Lompat ke konten utama

EigenLayer: penambahan fitur tanpa izin ke Ethereum

Sreeram Kannan menyajikan pendekatan EigenLayer untuk penambahan fitur tanpa izin di Ethereum.

Date published: 10 Februari 2023

Sebuah bincang penelitian oleh Sreeram Kannan (University of Washington / EigenLayer) di acara penelitian kripto a16z, yang menjelaskan bagaimana EigenLayer bertujuan untuk memungkinkan inovasi tanpa izin di Ethereum dengan mengizinkan staker untuk mengikat modal yang di-stake yang sama pada kondisi pemotongan tambahan sebagai imbalan untuk menyediakan layanan baru seperti orakel, jembatan, lapisan ketersediaan data, dan lingkungan eksekusi alternatif.

Transkrip ini adalah salinan yang dapat diakses dari transkrip video asli (opens in a new tab) yang diterbitkan oleh a16z crypto. Transkrip ini telah sedikit diedit agar lebih mudah dibaca.

Pengantar (0:00)

Hari ini saya akan berbicara tentang salah satu produk yang sedang kami bangun, yang juga merupakan sebuah ide bernama EigenLayer. Kami menyebut EigenLayer sebagai kolektif staking ulang, tetapi apa yang dilakukannya adalah memungkinkan siapa saja untuk menambahkan fitur baru ke Ethereum.

Seperti yang diperkenalkan Tim, saya adalah seorang profesor madya di University of Washington di Seattle, tempat kami telah mengerjakan rantai blok, konsensus, dan bidang lainnya selama empat setengah tahun terakhir. Selama setahun terakhir, saya telah mendirikan perusahaan rintisan EigenLayer Labs. Kami telah melakukan banyak pekerjaan pada protokol konsensus — kami memiliki makalah berjudul "Everything is a Race" yang menganalisis kondisi di mana protokol tipe rantai terpanjang Bukti Kerja (PoW), Bukti Kepemilikan (PoS), dan bukti ruang (proof of space) aman. Kami membangun di atas beberapa pemahaman tersebut — misalnya, sebuah makalah berjudul Prism, yang merupakan protokol Bukti Kerja (PoW) dengan latensi yang sangat rendah. Kami juga melakukan pekerjaan yang disebut PoSAT tentang cara membuat protokol Bukti Kepemilikan (PoS) yang tersedia secara dinamis, di mana protokol Anda terus bekerja di bawah partisipasi yang bervariasi.

Kapan rantai blok dapat dipertanggungjawabkan (1:31)
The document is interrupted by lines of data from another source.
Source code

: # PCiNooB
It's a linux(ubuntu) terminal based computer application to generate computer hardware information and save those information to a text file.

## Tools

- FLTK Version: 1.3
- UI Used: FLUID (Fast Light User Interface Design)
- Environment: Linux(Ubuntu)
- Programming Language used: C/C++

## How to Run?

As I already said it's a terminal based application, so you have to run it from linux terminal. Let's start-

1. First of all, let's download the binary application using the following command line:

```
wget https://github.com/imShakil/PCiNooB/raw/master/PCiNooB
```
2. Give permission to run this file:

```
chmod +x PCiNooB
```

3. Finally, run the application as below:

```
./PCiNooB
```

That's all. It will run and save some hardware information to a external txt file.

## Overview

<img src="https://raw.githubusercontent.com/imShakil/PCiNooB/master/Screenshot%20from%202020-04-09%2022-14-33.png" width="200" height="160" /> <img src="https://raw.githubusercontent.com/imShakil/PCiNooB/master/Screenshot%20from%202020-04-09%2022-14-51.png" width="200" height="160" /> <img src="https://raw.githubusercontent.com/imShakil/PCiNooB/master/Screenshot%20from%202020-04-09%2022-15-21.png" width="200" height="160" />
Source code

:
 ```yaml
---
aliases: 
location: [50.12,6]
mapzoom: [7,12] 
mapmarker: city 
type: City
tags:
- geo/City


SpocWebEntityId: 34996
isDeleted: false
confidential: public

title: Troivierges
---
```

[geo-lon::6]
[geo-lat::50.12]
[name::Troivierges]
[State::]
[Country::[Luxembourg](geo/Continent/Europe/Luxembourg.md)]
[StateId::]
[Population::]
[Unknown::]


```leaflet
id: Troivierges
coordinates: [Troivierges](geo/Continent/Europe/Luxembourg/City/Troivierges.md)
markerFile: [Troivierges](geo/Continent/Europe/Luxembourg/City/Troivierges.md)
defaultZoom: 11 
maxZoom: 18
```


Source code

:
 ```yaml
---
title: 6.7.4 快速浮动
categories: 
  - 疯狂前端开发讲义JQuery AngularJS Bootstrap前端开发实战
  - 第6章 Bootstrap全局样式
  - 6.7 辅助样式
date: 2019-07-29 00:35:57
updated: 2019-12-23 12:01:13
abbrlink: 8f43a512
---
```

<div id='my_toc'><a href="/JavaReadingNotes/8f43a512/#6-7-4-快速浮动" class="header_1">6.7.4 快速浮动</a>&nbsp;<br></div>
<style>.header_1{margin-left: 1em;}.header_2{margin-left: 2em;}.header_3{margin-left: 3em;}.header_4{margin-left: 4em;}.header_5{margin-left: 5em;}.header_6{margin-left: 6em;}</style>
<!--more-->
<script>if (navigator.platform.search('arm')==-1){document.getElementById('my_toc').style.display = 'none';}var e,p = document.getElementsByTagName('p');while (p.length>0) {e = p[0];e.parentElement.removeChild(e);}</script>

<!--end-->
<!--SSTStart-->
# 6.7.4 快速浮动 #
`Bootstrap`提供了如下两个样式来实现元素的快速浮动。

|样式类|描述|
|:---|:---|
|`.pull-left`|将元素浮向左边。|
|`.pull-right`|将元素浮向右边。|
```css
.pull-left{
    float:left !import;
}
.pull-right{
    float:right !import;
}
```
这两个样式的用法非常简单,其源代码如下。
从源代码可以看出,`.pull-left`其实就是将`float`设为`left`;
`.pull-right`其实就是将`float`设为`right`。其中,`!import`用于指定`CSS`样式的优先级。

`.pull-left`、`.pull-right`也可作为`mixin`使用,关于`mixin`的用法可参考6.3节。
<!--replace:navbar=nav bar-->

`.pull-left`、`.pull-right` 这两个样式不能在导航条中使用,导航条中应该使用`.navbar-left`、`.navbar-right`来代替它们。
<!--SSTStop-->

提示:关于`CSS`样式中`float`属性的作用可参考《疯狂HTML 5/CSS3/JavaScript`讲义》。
Kami juga mengeksplorasi kapan rantai blok dapat dipertanggungjawabkan. Salah satu heuristiknya adalah ketika Anda memiliki kuorum dan tanda tangan, jika sekelompok staker menandatangani ganda pada sebuah blok, rantai blok tersebut dapat dipertanggungjawabkan. Namun ada beberapa kehalusan — misalnya, protokol seperti Algorand, yang juga menggunakan kuorum, tidak dapat dipertanggungjawabkan karena bergantung pada asumsi waktu di mana Anda dapat membuat pelanggaran keamanan dengan tidak mengatakan apa pun.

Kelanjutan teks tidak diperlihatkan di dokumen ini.